• **Records for processing**:
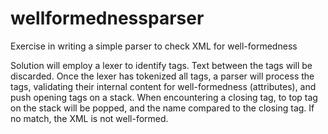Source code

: # wellformednessparser
Exercise in writing a simple parser to check XML for well-formedness

Solution will employ a lexer to identify tags.  Text between the tags will be discarded.  Once the lexer has tokenized all tags, a parser will process the tags, validating their internal content for well-formedness (attributes), and push opening tags on a stack.  When encountering a closing tag, to top tag on the stack will be popped, and the name compared to the closing tag.  If no match, the XML is not well-formed.
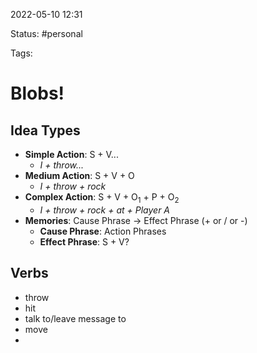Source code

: 2022-05-10 12:31

Status: #personal 

Tags:

# Blobs!
## Idea Types
- **Simple Action**: S + V...
	- *I + throw...*
- **Medium Action**: S + V + O
	- *I + throw + rock*
- **Complex Action**: S + V + O<sub>1</sub> + P + O<sub>2</sub>
	- *I + throw + rock + at + Player A*
- **Memories**: Cause Phrase -> Effect Phrase (+ or / or -)
	- **Cause Phrase**: Action Phrases
	- **Effect Phrase**: S + V?
## Verbs
- throw
- hit
- talk to/leave message to
- move
- 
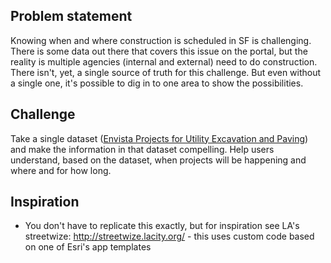 ## Problem statement
Knowing when and where construction is scheduled in SF is challenging. There is some data out there that covers this issue on the portal, but the reality is multiple agencies (internal and external) need to do construction. There isn't, yet, a single source of truth for this challenge. But even without a single one, it's possible to dig in to one area to show the possibilities.

## Challenge
Take a single dataset ([Envista Projects for Utility Excavation and Paving](https://data.sfgov.org/City-Infrastructure/Envista-Projects-for-Utility-Excavation-and-Paving/sf93-6dmr)) and make the information in that dataset compelling. Help users understand, based on the dataset, when projects will be happening and where and for how long.

## Inspiration
* You don't have to replicate this exactly, but for inspiration see LA's streetwize: http://streetwize.lacity.org/ - this uses custom code based on one of Esri's app templates
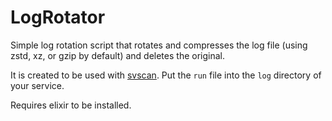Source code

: # LogRotator

Simple log rotation script that rotates and compresses the log file (using zstd, xz, or gzip by default) and deletes the original.

It is created to be used with [svscan](https://cr.yp.to/daemontools/svscan.html). Put the `run` file into the `log` directory of your service.

Requires elixir to be installed.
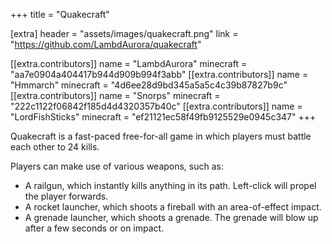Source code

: +++
title = "Quakecraft"

[extra]
header = "assets/images/quakecraft.png"
link = "https://github.com/LambdAurora/quakecraft"

[[extra.contributors]]
name = "LambdAurora"
minecraft = "aa7e0904a404417b944d909b994f3abb"
[[extra.contributors]]
name = "Hmmarch"
minecraft = "4d6ee28d9bd345a5a5c4c39b87827b9c"
[[extra.contributors]]
name = "Snorps"
minecraft = "222c1122f06842f185d4d4320357b40c"
[[extra.contributors]]
name = "LordFishSticks"
minecraft = "ef21121ec58f49fb9125529e0945c347"
+++

Quakecraft is a fast-paced free-for-all game in which players must battle each other to 24 kills.

Players can make use of various weapons, such as: 
- A railgun, which instantly kills anything in its path. Left-click will propel the player forwards.
- A rocket launcher, which shoots a fireball with an area-of-effect impact.
- A grenade launcher, which shoots a grenade. The grenade will blow up after a few seconds or on impact.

• **Goal of the exercise**: Leaving the pictures out, give back each line above exactly.

• **Answer area**:
Source code

: # wellformednessparser
Exercise in writing a simple parser to check XML for well-formedness

Solution will employ a lexer to identify tags.  Text between the tags will be discarded.  Once the lexer has tokenized all tags, a parser will process the tags, validating their internal content for well-formedness (attributes), and push opening tags on a stack.  When encountering a closing tag, to top tag on the stack will be popped, and the name compared to the closing tag.  If no match, the XML is not well-formed.
Source code

: 2022-05-10 12:31

Status: #personal 

Tags:

# Blobs!
## Idea Types
- **Simple Action**: S + V...
	- *I + throw...*
- **Medium Action**: S + V + O
	- *I + throw + rock*
- **Complex Action**: S + V + O<sub>1</sub> + P + O<sub>2</sub>
	- *I + throw + rock + at + Player A*
- **Memories**: Cause Phrase -> Effect Phrase (+ or / or -)
	- **Cause Phrase**: Action Phrases
	- **Effect Phrase**: S + V?
## Verbs
- throw
- hit
- talk to/leave message to
- move
- 
 ## Problem statement
Knowing when and where construction is scheduled in SF is challenging. There is some data out there that covers this issue on the portal, but the reality is multiple agencies (internal and external) need to do construction. There isn't, yet, a single source of truth for this challenge. But even without a single one, it's possible to dig in to one area to show the possibilities.

## Challenge
Take a single dataset ([Envista Projects for Utility Excavation and Paving](https://data.sfgov.org/City-Infrastructure/Envista-Projects-for-Utility-Excavation-and-Paving/sf93-6dmr)) and make the information in that dataset compelling. Help users understand, based on the dataset, when projects will be happening and where and for how long.

## Inspiration
* You don't have to replicate this exactly, but for inspiration see LA's streetwize: http://streetwize.lacity.org/ - this uses custom code based on one of Esri's app templates
Source code

: # LogRotator

Simple log rotation script that rotates and compresses the log file (using zstd, xz, or gzip by default) and deletes the original.

It is created to be used with [svscan](https://cr.yp.to/daemontools/svscan.html). Put the `run` file into the `log` directory of your service.

Requires elixir to be installed.
Source code

: +++
title = "Quakecraft"

[extra]
header = "assets/images/quakecraft.png"
link = "https://github.com/LambdAurora/quakecraft"

[[extra.contributors]]
name = "LambdAurora"
minecraft = "aa7e0904a404417b944d909b994f3abb"
[[extra.contributors]]
name = "Hmmarch"
minecraft = "4d6ee28d9bd345a5a5c4c39b87827b9c"
[[extra.contributors]]
name = "Snorps"
minecraft = "222c1122f06842f185d4d4320357b40c"
[[extra.contributors]]
name = "LordFishSticks"
minecraft = "ef21121ec58f49fb9125529e0945c347"
+++

Quakecraft is a fast-paced free-for-all game in which players must battle each other to 24 kills.

Players can make use of various weapons, such as: 
- A railgun, which instantly kills anything in its path. Left-click will propel the player forwards.
- A rocket launcher, which shoots a fireball with an area-of-effect impact.
- A grenade launcher, which shoots a grenade. The grenade will blow up after a few seconds or on impact.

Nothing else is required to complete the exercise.